Saved entries

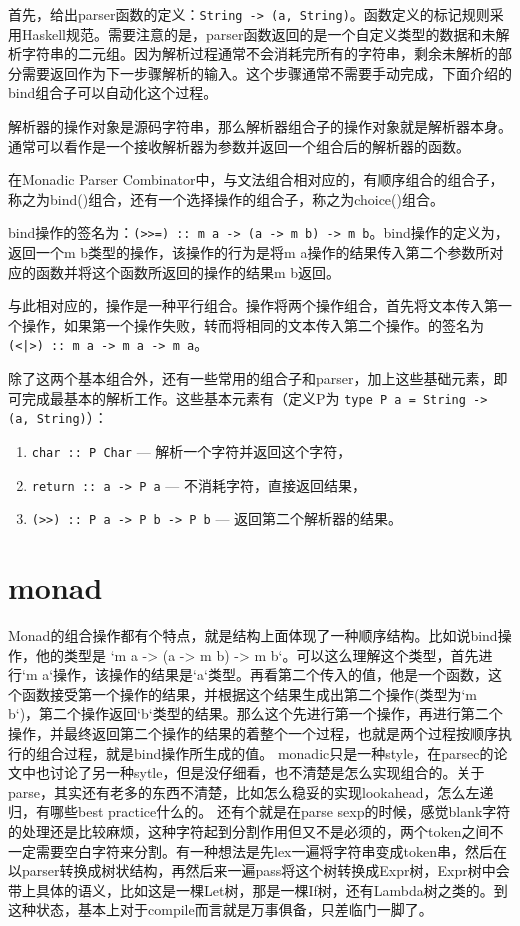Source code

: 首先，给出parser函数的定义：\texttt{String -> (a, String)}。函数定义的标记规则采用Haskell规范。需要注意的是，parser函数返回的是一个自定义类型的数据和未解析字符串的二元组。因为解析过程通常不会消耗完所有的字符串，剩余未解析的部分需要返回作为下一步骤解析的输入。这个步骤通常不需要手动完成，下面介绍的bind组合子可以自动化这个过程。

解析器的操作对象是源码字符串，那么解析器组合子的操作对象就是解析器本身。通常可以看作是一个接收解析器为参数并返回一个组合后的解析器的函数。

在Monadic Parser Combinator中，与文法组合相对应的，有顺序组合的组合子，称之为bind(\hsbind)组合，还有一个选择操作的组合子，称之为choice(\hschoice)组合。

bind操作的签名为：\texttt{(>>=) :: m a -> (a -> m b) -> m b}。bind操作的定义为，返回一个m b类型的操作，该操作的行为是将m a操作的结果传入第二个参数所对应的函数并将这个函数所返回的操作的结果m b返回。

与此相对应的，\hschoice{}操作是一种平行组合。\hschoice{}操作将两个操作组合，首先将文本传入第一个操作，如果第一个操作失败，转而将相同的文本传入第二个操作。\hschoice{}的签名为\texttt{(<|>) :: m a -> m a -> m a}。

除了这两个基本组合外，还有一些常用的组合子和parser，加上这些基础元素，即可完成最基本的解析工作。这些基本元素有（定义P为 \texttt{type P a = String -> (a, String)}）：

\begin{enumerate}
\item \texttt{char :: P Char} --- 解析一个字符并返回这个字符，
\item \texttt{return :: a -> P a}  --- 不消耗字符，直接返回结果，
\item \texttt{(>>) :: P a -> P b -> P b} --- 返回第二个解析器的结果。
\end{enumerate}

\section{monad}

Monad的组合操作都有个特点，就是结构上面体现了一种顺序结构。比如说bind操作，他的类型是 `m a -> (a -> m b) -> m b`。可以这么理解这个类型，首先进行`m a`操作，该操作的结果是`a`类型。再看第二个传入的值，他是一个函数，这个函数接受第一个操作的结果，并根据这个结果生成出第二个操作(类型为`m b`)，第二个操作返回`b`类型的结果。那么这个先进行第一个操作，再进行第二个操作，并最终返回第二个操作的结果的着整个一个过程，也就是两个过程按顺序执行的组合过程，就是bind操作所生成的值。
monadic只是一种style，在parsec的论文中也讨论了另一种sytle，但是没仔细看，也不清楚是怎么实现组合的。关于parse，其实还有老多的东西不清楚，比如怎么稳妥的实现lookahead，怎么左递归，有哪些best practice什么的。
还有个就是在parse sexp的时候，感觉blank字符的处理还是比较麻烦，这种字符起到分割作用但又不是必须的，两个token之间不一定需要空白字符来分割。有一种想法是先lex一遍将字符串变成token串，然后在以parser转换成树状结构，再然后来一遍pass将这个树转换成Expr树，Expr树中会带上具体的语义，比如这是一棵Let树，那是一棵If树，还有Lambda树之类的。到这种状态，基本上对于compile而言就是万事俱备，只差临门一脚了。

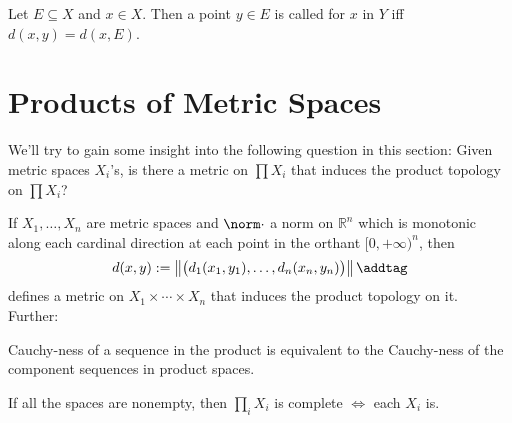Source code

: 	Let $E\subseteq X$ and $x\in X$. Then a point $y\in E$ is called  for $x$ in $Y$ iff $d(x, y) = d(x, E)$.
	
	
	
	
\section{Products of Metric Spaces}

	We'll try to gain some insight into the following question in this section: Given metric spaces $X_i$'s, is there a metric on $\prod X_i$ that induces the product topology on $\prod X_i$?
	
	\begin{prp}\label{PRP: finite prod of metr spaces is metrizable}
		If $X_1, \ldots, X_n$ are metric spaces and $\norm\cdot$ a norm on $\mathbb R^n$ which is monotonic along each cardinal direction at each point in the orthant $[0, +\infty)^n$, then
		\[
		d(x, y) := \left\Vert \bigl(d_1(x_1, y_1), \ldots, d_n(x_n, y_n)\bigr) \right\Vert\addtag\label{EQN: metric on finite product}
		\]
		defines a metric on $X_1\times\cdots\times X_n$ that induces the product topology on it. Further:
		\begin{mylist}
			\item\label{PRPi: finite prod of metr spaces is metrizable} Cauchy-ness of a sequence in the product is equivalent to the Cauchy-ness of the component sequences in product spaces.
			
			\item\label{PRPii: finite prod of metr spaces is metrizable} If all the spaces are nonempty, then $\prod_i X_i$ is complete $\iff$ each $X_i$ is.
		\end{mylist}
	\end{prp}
---
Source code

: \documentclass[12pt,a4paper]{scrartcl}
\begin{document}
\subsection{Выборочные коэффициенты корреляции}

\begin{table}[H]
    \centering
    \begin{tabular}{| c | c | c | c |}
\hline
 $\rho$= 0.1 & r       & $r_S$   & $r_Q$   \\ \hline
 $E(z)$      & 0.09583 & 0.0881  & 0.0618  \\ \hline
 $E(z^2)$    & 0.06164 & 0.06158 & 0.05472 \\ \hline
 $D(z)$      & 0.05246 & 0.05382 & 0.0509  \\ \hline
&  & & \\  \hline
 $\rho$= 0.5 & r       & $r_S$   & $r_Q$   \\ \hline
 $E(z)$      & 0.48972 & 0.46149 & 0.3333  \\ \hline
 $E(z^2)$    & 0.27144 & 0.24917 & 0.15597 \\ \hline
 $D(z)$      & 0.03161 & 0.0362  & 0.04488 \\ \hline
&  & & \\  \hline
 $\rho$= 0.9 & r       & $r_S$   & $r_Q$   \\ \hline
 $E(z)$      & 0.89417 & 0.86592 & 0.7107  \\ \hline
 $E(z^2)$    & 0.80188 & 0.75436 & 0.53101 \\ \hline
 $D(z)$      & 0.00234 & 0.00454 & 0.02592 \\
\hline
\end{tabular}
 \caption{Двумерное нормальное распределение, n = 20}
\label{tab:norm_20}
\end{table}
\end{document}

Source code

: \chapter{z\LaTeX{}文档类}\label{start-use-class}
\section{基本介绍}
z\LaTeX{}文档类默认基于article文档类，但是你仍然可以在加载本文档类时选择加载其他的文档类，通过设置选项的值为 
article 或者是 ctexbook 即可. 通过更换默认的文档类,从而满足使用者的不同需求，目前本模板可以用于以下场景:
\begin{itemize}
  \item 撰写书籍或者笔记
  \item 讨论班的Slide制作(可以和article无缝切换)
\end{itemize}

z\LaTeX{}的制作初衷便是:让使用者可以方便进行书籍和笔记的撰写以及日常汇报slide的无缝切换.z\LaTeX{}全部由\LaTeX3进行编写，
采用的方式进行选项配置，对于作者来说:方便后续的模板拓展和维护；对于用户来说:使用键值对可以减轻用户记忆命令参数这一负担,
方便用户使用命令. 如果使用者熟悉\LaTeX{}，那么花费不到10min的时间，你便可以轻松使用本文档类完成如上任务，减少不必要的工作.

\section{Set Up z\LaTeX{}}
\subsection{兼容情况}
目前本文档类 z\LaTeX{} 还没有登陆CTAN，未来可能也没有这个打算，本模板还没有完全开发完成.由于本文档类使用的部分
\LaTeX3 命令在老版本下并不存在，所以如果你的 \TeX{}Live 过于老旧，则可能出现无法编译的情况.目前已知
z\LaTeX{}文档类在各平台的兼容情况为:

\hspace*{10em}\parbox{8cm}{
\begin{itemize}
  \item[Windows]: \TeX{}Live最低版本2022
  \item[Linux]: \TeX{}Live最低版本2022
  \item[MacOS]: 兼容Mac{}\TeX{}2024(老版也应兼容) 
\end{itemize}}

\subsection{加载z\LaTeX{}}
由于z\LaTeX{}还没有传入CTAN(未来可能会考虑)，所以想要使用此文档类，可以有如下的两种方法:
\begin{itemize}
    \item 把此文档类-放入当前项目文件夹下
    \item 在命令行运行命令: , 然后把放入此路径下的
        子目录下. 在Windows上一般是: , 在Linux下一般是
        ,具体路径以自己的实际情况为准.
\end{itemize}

Aim of the task
Would you please work out how many lines of the data hold "that"? Reply with the number alone.

Output of the task
2